What needs to be done
Only one stretch of the data below is needed. Output the lines from the one with "sparser activity after" up to and including the one with "what LFP or", exactly as they stand.

BEGIN Provided records

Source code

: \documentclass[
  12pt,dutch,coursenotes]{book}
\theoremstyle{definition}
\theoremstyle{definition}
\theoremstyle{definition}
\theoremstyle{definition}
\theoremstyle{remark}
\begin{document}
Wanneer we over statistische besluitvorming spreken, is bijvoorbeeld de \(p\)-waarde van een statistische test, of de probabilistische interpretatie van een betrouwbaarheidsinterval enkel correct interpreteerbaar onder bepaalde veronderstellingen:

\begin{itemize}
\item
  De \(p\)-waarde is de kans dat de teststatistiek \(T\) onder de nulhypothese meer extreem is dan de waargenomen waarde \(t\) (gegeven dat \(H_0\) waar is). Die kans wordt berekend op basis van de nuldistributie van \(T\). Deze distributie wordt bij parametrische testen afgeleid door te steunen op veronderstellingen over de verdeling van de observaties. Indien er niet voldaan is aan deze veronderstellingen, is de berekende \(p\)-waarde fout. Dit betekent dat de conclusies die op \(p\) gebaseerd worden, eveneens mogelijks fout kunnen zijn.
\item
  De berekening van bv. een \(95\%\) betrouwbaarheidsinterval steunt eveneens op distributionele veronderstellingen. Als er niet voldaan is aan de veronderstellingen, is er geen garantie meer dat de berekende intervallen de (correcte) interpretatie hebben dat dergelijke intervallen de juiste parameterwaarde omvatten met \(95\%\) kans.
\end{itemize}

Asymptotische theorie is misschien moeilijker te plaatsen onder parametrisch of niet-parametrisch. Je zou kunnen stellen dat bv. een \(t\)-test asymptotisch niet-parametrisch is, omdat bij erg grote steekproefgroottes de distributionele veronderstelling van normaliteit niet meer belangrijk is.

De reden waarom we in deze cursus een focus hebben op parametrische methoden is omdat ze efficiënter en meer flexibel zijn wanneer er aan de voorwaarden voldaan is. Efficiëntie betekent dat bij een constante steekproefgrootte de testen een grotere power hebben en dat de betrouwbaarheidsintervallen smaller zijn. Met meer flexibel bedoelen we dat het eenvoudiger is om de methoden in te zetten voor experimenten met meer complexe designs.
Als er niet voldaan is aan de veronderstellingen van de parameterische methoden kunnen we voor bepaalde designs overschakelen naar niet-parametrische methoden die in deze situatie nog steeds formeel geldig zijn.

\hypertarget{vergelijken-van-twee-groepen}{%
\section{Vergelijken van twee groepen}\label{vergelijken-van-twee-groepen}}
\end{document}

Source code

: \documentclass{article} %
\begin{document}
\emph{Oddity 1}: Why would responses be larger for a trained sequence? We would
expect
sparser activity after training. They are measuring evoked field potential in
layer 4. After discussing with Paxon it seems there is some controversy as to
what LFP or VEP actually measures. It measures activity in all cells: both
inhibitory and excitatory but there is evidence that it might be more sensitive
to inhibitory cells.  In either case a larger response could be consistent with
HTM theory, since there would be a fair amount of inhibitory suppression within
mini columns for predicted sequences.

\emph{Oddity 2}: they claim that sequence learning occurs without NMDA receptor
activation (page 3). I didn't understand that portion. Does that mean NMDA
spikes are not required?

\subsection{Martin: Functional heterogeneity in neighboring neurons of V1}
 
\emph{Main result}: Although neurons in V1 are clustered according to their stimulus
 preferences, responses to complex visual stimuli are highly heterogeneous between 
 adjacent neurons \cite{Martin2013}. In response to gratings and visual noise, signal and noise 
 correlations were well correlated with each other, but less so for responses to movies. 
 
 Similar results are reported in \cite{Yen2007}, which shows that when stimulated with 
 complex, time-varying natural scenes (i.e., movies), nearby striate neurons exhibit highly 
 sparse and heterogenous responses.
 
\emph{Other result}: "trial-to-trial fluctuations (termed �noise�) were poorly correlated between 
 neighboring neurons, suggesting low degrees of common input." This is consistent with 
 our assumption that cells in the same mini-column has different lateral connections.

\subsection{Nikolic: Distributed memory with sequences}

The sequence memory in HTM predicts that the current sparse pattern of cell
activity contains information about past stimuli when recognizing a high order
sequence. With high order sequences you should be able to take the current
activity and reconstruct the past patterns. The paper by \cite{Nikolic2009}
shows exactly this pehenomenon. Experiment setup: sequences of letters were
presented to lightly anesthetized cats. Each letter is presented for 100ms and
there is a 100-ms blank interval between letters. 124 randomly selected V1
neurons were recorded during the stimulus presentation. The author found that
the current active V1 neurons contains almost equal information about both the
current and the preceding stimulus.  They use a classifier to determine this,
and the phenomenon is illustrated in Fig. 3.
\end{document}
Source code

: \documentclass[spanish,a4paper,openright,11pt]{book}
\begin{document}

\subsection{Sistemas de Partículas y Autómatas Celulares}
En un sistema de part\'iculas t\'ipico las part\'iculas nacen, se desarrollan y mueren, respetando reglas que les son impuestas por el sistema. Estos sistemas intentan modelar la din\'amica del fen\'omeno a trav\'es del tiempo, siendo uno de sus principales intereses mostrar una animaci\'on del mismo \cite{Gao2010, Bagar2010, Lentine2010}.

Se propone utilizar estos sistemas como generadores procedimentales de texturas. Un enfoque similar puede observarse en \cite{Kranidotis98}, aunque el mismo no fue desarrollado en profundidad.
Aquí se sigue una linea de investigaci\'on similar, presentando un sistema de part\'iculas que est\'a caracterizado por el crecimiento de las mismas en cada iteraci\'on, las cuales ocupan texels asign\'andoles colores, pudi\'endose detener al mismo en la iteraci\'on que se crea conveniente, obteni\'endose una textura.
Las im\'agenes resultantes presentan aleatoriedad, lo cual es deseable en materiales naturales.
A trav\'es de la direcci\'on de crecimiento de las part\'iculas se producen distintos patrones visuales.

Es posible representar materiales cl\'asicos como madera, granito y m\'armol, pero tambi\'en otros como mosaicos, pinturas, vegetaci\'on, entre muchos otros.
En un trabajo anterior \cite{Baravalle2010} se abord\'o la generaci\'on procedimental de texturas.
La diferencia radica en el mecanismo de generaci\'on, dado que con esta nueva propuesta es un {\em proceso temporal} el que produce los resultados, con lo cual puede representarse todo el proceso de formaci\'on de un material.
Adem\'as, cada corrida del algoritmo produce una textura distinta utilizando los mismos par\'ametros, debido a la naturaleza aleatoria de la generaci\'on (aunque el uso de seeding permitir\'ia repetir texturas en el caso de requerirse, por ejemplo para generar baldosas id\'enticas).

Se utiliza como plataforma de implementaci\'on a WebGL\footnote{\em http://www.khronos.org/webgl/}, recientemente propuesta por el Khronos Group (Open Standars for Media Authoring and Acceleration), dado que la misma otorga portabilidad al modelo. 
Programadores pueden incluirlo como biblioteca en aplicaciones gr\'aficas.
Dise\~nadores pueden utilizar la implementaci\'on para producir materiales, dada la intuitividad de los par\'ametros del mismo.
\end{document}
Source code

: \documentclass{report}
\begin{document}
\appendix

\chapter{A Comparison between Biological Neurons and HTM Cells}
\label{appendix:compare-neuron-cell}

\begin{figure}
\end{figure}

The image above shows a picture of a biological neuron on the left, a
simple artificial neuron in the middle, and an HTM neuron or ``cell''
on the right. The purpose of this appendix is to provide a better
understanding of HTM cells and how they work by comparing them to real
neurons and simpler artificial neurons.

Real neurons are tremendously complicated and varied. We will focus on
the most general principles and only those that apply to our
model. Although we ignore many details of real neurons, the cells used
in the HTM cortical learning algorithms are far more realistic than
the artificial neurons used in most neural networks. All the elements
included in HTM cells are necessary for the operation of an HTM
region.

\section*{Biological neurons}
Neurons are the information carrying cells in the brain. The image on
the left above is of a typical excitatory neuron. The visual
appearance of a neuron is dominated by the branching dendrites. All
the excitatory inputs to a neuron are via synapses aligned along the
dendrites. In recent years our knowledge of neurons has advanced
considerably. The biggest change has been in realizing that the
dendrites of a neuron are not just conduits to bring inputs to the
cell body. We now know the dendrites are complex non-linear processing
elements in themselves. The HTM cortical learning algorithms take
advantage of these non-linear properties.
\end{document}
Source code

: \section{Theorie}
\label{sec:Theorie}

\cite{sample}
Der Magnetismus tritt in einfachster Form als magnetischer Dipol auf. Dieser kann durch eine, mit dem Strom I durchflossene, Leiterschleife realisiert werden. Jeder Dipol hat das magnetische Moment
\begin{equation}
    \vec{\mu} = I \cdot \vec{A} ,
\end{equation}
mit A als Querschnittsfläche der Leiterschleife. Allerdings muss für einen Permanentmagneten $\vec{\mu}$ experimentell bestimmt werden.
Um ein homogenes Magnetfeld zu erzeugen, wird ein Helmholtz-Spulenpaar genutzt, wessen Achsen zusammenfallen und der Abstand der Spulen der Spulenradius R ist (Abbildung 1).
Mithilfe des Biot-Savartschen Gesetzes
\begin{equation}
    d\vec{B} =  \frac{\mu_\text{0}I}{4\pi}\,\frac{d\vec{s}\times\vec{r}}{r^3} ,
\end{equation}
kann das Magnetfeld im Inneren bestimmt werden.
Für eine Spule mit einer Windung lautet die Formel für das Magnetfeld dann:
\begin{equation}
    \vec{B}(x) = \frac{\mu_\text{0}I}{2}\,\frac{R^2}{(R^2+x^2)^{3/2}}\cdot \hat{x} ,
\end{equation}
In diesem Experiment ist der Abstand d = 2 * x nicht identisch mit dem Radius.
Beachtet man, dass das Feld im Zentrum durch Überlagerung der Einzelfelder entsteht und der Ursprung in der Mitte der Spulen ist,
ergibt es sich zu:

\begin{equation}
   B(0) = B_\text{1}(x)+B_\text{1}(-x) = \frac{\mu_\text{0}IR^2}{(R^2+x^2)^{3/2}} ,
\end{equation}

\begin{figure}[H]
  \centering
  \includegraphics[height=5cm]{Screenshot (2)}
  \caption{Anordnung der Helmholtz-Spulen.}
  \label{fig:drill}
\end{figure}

END Provided records

Reply to the task
sparser activity after training. They are measuring evoked field potential in
layer 4. After discussing with Paxon it seems there is some controversy as to
what LFP or VEP actually measures. It measures activity in all cells: both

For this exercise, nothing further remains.